▸ **RECORDS SHOWN**
####
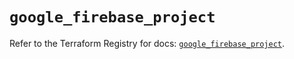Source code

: # `google_firebase_project`

Refer to the Terraform Registry for docs: [`google_firebase_project`](https://registry.terraform.io/providers/hashicorp/google-beta/6.40.0/docs/resources/google_firebase_project).
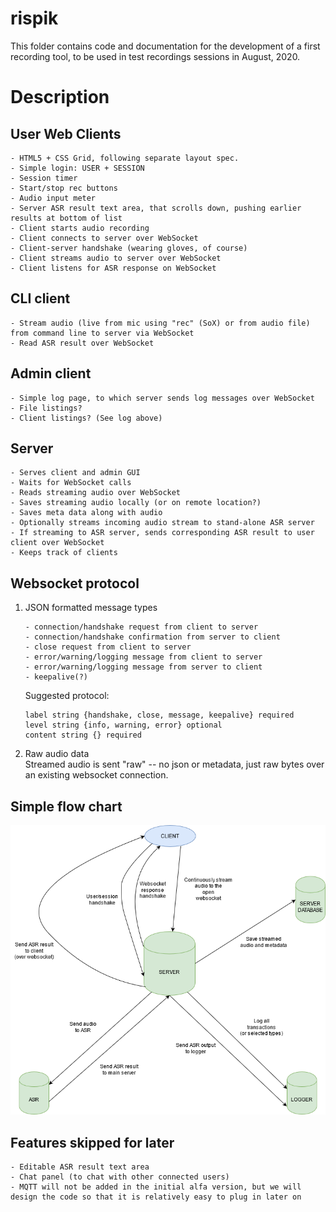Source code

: # rispik

This folder contains code and documentation for the development of a first recording tool, to be used in test recordings sessions in August, 2020.


# Description

## User Web Clients

    - HTML5 + CSS Grid, following separate layout spec.
    - Simple login: USER + SESSION
    - Session timer
    - Start/stop rec buttons
    - Audio input meter
    - Server ASR result text area, that scrolls down, pushing earlier results at bottom of list 
    - Client starts audio recording
    - Client connects to server over WebSocket
    - Client-server handshake (wearing gloves, of course)
    - Client streams audio to server over WebSocket
    - Client listens for ASR response on WebSocket
    

## CLI client
    - Stream audio (live from mic using "rec" (SoX) or from audio file) from command line to server via WebSocket
    - Read ASR result over WebSocket

## Admin client

    - Simple log page, to which server sends log messages over WebSocket
    - File listings?
    - Client listings? (See log above)

## Server

    - Serves client and admin GUI
    - Waits for WebSocket calls
    - Reads streaming audio over WebSocket
    - Saves streaming audio locally (or on remote location?)
    - Saves meta data along with audio
    - Optionally streams incoming audio stream to stand-alone ASR server
    - If streaming to ASR server, sends corresponding ASR result to user client over WebSocket
    - Keeps track of clients

## Websocket protocol

1. JSON formatted message types

       - connection/handshake request from client to server
       - connection/handshake confirmation from server to client
       - close request from client to server
       - error/warning/logging message from client to server
       - error/warning/logging message from server to client
       - keepalive(?)
 
   Suggested protocol:

       label string {handshake, close, message, keepalive} required
       level string {info, warning, error} optional
       content string {} required
  
     
2. Raw audio data     
   Streamed audio is sent "raw" -- no json or metadata, just raw bytes over an existing websocket connection.
     

## Simple flow chart

![Simple flow chart](rispik_chart.png)


## Features skipped for later
    - Editable ASR result text area
    - Chat panel (to chat with other connected users)
    - MQTT will not be added in the initial alfa version, but we will design the code so that it is relatively easy to plug in later on
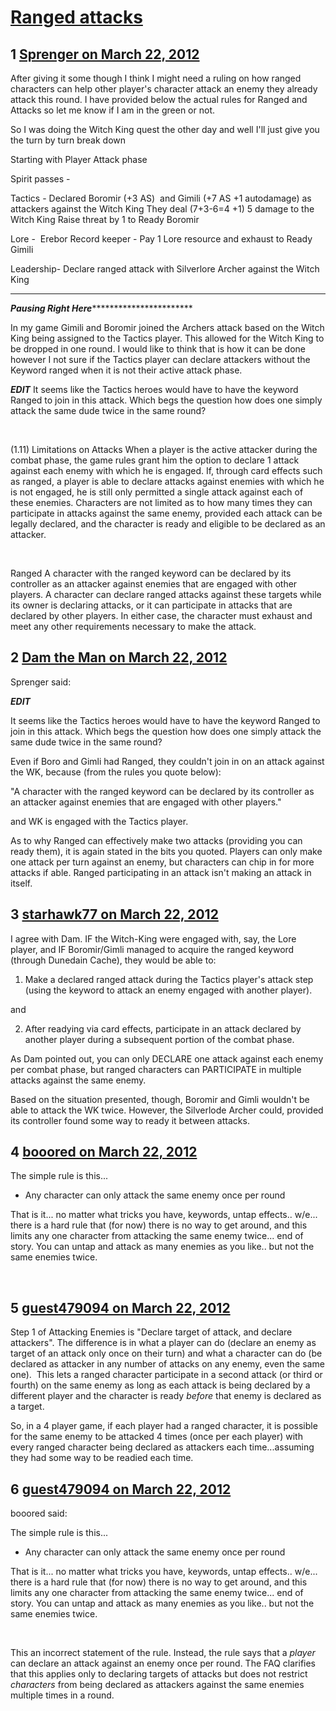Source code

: # [Ranged attacks](https://community.fantasyflightgames.com/topic/62185-ranged-attacks/)

## 1 [Sprenger on March 22, 2012](https://community.fantasyflightgames.com/topic/62185-ranged-attacks/?do=findComment&comment=608771)

After giving it some though I think I might need a ruling on how ranged characters can help other player's character attack an enemy they already attack this round. I have provided below the actual rules for Ranged and Attacks so let me know if I am in the green or not.

So I was doing the Witch King quest the other day and well I'll just give you the turn by turn break down

Starting with Player Attack phase

Spirit passes -

Tactics -
Declared Boromir (+3 AS)  and Gimili (+7 AS +1 autodamage) as attackers against the Witch King
They deal (7+3-6=4 +1) 5 damage to the Witch King
Raise threat by 1 to Ready Boromir

Lore - 
Erebor Record keeper - Pay 1 Lore resource and exhaust to Ready Gimili

Leadership-
Declare ranged attack with Silverlore Archer against the Witch King

***************************************************************
*********Pausing Right Here********************************

In my game Gimili and Boromir joined the Archers attack based on the Witch King being assigned to the Tactics player. This allowed for the Witch King to be dropped in one round. I would like to think that is how it can be done however I not sure if the Tactics player can declare attackers without the Keyword ranged when it is not their active attack phase.

***EDIT***
It seems like the Tactics heroes would have to have the keyword Ranged to join in this attack. Which begs the question how does one simply attack the same dude twice in the same round?

 

(1.11) Limitations on Attacks
When a player is the active attacker during the combat
phase, the game rules grant him the option to declare
1 attack against each enemy with which he is engaged.
If, through card effects such as ranged, a player is able
to declare attacks against enemies with which he is
not engaged, he is still only permitted a single attack
against each of these enemies.
Characters are not limited as to how many times they
can participate in attacks against the same enemy,
provided each attack can be legally declared, and the
character is ready and eligible to be declared as an
attacker.

 

Ranged
A character with the ranged keyword can be declared
by its controller as an attacker against enemies that are
engaged with other players. A character can declare
ranged attacks against these targets while its owner is
declaring attacks, or it can participate in attacks that are
declared by other players. In either case, the character
must exhaust and meet any other requirements
necessary to make the attack.

## 2 [Dam the Man on March 22, 2012](https://community.fantasyflightgames.com/topic/62185-ranged-attacks/?do=findComment&comment=608785)

Sprenger said:

***EDIT***

It seems like the Tactics heroes would have to have the keyword Ranged to join in this attack. Which begs the question how does one simply attack the same dude twice in the same round?

Even if Boro and Gimli had Ranged, they couldn't join in on an attack against the WK, because (from the rules you quote below):

"A character with the ranged keyword can be declared
by its controller as an attacker against enemies that are
engaged with other players."

and WK is engaged with the Tactics player.

As to why Ranged can effectively make two attacks (providing you can ready them), it is again stated in the bits you quoted. Players can only make one attack per turn against an enemy, but characters can chip in for more attacks if able. Ranged participating in an attack isn't making an attack in itself.

## 3 [starhawk77 on March 22, 2012](https://community.fantasyflightgames.com/topic/62185-ranged-attacks/?do=findComment&comment=608808)

I agree with Dam. IF the Witch-King were engaged with, say, the Lore player, and IF Boromir/Gimli managed to acquire the ranged keyword (through Dunedain Cache), they would be able to:

1. Make a declared ranged attack during the Tactics player's attack step (using the keyword to attack an enemy engaged with another player).

and

2. After readying via card effects, participate in an attack declared by another player during a subsequent portion of the combat phase. 

As Dam pointed out, you can only DECLARE one attack against each enemy per combat phase, but ranged characters can PARTICIPATE in multiple attacks against the same enemy.

Based on the situation presented, though, Boromir and Gimli wouldn't be able to attack the WK twice. However, the Silverlode Archer could, provided its controller found some way to ready it between attacks.

## 4 [booored on March 22, 2012](https://community.fantasyflightgames.com/topic/62185-ranged-attacks/?do=findComment&comment=608831)

The simple rule is this...

 * Any character can only attack the same enemy once per round

That is it... no matter what tricks you have, keywords, untap effects.. w/e... there is a hard rule that (for now) there is no way to get around, and this limits any one character from attacking the same enemy twice... end of story. You can untap and attack as many enemies as you like.. but not the same enemies twice.

 

## 5 [guest479094 on March 22, 2012](https://community.fantasyflightgames.com/topic/62185-ranged-attacks/?do=findComment&comment=608849)

Step 1 of Attacking Enemies is "Declare target of attack, and declare attackers". The difference is in what a player can do (declare an enemy as target of an attack only once on their turn) and what a character can do (be declared as attacker in any number of attacks on any enemy, even the same one).  This lets a ranged character participate in a second attack (or third or fourth) on the same enemy as long as each attack is being declared by a different player and the character is ready *before* that enemy is declared as a target.

So, in a 4 player game, if each player had a ranged character, it is possible for the same enemy to be attacked 4 times (once per each player) with every ranged character being declared as attackers each time...assuming they had some way to be readied each time. 

## 6 [guest479094 on March 22, 2012](https://community.fantasyflightgames.com/topic/62185-ranged-attacks/?do=findComment&comment=608854)

booored said:

The simple rule is this...

 * Any character can only attack the same enemy once per round

That is it... no matter what tricks you have, keywords, untap effects.. w/e... there is a hard rule that (for now) there is no way to get around, and this limits any one character from attacking the same enemy twice... end of story. You can untap and attack as many enemies as you like.. but not the same enemies twice.

 



This an incorrect statement of the rule. Instead, the rule says that a *player* can declare an attack against an enemy once per round. The FAQ clarifies that this applies only to declaring targets of attacks but does not restrict *characters* from being declared as attackers against the same enemies multiple times in a round. 

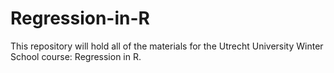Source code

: # Regression-in-R
This repository will hold all of the materials for the Utrecht University Winter School course: Regression in R.
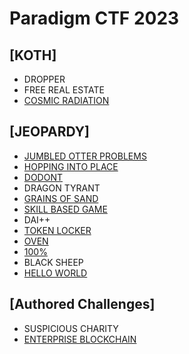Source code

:# Paradigm CTF 2023

## [KOTH]

- DROPPER
- FREE REAL ESTATE
- [COSMIC RADIATION](./cosmic_radiation)

## [JEOPARDY]

- [JUMBLED OTTER PROBLEMS](./jotterp)
- [HOPPING INTO PLACE](./hopping_into_place/readme.md)
- [DODONT](./dodont)
- DRAGON TYRANT
- [GRAINS OF SAND](./grains_of_sand/writeup.md)
- [SKILL BASED GAME](./skil_based_game)
- DAI++
- [TOKEN LOCKER](./token_locker)
- [OVEN](./oven)
- [100%](./100%)
- BLACK SHEEP
- [HELLO WORLD](./hellow_world/)

## [Authored Challenges]

- SUSPICIOUS CHARITY
- [ENTERPRISE BLOCKCHAIN](./enterprise_blockchain)

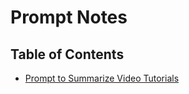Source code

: # Prompt Notes

## Table of Contents

- [Prompt to Summarize Video Tutorials](./summarize-tutorial.md)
####
▸ **TASK STATEMENT**
Checking each line above, count the ones that hold the word "listings" and state the total alone.

▸ **THE COMPLETED TASK**
2